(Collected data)

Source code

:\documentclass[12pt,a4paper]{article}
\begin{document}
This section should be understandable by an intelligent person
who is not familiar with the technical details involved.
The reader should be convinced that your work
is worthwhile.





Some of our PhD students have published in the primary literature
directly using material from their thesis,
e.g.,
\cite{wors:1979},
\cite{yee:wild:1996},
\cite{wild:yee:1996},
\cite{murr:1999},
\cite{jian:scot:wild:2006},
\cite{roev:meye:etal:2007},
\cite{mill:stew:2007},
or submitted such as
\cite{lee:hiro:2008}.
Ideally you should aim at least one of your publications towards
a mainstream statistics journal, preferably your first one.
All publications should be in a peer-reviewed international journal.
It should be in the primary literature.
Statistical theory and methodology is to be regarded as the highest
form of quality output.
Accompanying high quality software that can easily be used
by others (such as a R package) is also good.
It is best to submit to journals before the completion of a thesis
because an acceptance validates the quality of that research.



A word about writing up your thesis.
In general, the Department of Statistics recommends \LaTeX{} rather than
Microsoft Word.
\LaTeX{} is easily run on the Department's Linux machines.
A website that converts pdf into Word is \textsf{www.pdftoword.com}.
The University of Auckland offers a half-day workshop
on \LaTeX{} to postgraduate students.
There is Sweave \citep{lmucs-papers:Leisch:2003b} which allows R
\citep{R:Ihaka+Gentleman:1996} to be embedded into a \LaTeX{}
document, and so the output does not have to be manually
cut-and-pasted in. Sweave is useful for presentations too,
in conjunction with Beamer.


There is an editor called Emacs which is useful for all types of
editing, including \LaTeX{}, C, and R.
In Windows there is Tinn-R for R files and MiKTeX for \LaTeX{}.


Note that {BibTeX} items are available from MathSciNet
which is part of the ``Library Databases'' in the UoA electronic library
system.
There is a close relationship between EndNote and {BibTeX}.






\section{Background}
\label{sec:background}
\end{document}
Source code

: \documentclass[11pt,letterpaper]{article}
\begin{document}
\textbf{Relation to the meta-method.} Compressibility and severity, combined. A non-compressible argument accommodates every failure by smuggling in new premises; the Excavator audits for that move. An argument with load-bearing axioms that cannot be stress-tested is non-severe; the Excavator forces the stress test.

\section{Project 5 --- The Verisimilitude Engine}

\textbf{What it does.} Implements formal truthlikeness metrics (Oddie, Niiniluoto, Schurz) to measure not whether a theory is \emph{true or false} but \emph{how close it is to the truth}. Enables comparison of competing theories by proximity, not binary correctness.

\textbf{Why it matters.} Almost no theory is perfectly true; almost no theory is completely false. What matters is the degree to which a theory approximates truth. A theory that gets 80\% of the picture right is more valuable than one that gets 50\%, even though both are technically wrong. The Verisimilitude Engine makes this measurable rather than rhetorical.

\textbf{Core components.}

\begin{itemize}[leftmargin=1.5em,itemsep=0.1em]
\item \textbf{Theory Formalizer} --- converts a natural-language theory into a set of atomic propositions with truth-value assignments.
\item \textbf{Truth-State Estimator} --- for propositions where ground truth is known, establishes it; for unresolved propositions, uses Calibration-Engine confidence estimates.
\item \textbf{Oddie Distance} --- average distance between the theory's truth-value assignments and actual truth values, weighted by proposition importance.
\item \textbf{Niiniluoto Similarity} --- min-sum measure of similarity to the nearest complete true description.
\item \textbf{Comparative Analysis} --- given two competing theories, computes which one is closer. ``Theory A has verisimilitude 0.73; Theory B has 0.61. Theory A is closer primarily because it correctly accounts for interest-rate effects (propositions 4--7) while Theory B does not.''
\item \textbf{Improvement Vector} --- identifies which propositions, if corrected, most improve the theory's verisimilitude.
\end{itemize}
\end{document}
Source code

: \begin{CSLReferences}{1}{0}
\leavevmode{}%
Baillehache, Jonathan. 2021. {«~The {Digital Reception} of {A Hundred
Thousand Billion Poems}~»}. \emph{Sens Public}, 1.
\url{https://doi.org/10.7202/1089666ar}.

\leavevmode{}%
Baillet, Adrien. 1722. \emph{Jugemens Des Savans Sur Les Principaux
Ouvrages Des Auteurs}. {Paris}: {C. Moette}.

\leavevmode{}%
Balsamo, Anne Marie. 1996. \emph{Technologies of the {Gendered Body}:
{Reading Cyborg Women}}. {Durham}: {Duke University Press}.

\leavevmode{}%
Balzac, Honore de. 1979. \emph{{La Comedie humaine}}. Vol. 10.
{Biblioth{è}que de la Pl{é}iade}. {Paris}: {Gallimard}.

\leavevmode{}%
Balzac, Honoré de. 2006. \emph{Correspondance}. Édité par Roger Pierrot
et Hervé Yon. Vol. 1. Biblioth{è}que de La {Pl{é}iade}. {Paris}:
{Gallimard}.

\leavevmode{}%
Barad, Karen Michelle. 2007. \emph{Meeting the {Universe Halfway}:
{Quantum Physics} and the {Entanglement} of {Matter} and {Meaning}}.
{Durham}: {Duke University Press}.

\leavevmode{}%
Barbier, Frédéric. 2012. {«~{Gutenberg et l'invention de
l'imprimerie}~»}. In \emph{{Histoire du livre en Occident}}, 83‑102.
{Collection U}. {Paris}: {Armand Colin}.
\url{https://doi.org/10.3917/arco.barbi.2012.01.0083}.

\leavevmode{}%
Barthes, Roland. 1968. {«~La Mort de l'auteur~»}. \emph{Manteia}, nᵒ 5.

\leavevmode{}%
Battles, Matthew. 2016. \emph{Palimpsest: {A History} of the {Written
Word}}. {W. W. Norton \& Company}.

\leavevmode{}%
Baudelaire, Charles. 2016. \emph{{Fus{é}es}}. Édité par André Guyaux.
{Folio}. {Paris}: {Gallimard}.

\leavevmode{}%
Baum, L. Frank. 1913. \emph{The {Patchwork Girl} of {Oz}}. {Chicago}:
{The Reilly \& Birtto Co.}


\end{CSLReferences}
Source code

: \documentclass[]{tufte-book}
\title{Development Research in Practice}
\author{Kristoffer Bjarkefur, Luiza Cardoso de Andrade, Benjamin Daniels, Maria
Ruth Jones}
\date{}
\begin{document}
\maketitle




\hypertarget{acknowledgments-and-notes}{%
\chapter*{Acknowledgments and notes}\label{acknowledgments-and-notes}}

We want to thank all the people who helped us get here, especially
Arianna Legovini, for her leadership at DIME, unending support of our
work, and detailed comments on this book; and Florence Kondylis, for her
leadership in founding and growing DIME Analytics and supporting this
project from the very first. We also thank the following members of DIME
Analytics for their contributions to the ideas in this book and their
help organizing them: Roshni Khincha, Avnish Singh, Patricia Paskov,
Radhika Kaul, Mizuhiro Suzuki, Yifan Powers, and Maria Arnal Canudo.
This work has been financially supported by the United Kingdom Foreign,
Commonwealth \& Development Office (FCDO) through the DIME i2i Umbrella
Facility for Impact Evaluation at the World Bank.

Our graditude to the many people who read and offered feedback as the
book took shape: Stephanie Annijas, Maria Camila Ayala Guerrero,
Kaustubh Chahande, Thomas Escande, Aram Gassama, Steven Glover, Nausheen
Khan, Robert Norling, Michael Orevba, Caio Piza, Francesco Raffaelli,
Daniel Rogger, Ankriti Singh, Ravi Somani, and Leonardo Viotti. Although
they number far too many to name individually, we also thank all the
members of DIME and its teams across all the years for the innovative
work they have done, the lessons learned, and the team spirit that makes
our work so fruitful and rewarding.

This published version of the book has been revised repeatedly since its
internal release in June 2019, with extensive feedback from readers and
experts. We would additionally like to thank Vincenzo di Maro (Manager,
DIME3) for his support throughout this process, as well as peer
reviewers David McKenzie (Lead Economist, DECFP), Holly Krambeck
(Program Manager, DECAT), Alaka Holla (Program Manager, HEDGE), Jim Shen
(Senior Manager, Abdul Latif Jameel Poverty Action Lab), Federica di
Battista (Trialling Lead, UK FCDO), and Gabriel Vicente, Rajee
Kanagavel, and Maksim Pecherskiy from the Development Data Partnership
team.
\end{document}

Required work: Lines from the top of the data above through the line with "form of quality output.", both ends included: copy them exactly, nothing more.

Answer to the problem:
Source code

:\documentclass[12pt,a4paper]{article}
\begin{document}
This section should be understandable by an intelligent person
who is not familiar with the technical details involved.
The reader should be convinced that your work
is worthwhile.





Some of our PhD students have published in the primary literature
directly using material from their thesis,
e.g.,
\cite{wors:1979},
\cite{yee:wild:1996},
\cite{wild:yee:1996},
\cite{murr:1999},
\cite{jian:scot:wild:2006},
\cite{roev:meye:etal:2007},
\cite{mill:stew:2007},
or submitted such as
\cite{lee:hiro:2008}.
Ideally you should aim at least one of your publications towards
a mainstream statistics journal, preferably your first one.
All publications should be in a peer-reviewed international journal.
It should be in the primary literature.
Statistical theory and methodology is to be regarded as the highest
form of quality output.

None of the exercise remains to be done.